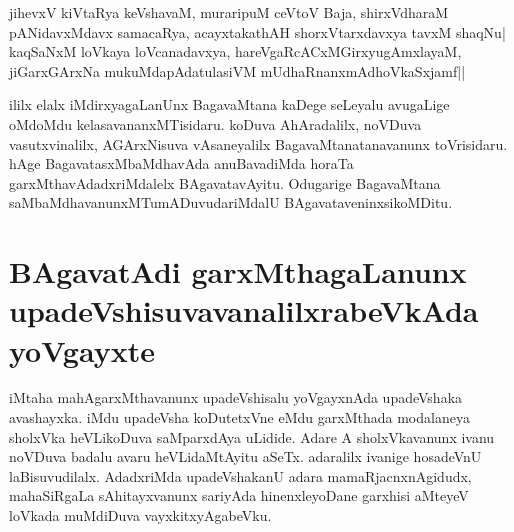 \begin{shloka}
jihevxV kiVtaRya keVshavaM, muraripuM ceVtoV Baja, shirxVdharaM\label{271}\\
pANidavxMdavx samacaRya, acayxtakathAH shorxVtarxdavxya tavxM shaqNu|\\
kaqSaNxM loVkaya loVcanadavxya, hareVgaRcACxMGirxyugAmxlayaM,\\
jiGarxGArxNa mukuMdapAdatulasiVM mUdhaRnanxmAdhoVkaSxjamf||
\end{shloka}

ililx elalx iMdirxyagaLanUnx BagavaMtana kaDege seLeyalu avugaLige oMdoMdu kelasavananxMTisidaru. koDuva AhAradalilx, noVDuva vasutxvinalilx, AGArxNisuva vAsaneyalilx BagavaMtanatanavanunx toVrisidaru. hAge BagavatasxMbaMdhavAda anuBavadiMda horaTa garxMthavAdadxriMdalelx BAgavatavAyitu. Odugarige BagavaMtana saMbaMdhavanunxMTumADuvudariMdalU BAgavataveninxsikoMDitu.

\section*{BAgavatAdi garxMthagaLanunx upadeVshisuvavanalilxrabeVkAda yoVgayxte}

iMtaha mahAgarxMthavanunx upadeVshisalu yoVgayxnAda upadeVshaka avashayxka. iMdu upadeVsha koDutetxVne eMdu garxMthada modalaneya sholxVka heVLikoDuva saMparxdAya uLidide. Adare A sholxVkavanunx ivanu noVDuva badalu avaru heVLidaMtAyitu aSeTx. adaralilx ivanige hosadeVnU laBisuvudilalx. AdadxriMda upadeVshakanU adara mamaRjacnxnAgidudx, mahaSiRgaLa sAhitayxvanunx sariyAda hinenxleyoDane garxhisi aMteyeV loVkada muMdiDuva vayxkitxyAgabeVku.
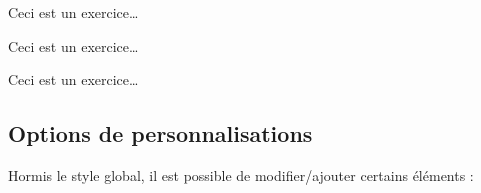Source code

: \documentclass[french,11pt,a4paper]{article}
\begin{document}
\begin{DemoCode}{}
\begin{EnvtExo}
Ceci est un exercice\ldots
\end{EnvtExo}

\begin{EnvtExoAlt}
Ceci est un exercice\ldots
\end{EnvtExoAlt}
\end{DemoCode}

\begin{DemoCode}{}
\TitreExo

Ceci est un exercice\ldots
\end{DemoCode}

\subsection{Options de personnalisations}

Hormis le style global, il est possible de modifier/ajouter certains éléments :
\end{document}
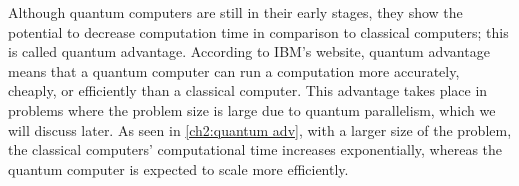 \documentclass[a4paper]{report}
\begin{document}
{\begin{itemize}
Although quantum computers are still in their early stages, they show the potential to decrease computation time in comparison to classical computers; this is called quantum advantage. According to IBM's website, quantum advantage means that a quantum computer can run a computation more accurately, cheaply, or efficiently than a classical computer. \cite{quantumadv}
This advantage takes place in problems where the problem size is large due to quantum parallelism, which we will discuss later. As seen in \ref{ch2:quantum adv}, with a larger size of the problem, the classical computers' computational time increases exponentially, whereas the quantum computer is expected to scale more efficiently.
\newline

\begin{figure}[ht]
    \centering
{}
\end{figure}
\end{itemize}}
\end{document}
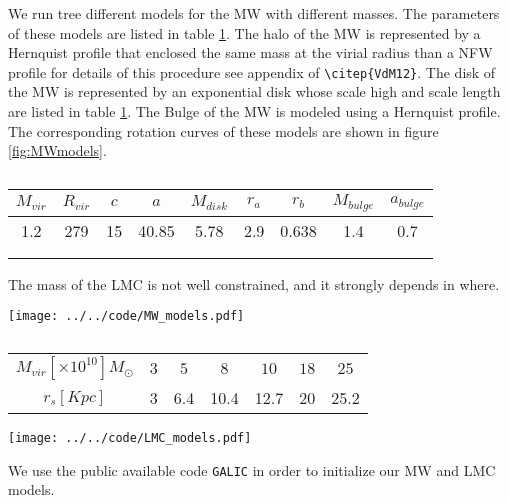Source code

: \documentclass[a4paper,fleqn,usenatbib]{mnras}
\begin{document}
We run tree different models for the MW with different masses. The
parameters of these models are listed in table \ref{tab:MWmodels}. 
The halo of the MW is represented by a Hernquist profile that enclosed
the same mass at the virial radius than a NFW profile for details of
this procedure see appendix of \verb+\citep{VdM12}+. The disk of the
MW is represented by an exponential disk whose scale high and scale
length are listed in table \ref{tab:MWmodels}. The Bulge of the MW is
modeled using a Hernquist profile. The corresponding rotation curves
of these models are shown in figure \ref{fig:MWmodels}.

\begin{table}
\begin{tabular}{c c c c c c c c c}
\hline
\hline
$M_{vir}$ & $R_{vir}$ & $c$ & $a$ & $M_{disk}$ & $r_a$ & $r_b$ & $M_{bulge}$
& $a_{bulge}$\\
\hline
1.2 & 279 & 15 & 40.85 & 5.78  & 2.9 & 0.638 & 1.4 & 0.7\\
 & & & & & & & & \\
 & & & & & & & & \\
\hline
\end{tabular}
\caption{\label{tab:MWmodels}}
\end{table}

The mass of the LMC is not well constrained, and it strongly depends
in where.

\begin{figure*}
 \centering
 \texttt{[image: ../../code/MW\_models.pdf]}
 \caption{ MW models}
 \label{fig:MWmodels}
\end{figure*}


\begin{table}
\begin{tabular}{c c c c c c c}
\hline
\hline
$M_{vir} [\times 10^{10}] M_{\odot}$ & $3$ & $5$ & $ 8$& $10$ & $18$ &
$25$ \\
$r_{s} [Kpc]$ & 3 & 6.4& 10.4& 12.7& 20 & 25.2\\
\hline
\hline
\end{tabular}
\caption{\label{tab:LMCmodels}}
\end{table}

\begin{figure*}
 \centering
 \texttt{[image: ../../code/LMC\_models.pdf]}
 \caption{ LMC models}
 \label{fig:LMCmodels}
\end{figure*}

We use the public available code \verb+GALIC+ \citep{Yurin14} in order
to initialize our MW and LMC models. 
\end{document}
----------------
Work item: If a line of the entries holds the word "scale", copy it out.

Written answer:
This advantage takes place in problems where the problem size is large due to quantum parallelism, which we will discuss later. As seen in \ref{ch2:quantum adv}, with a larger size of the problem, the classical computers' computational time increases exponentially, whereas the quantum computer is expected to scale more efficiently.
MW is represented by an exponential disk whose scale high and scale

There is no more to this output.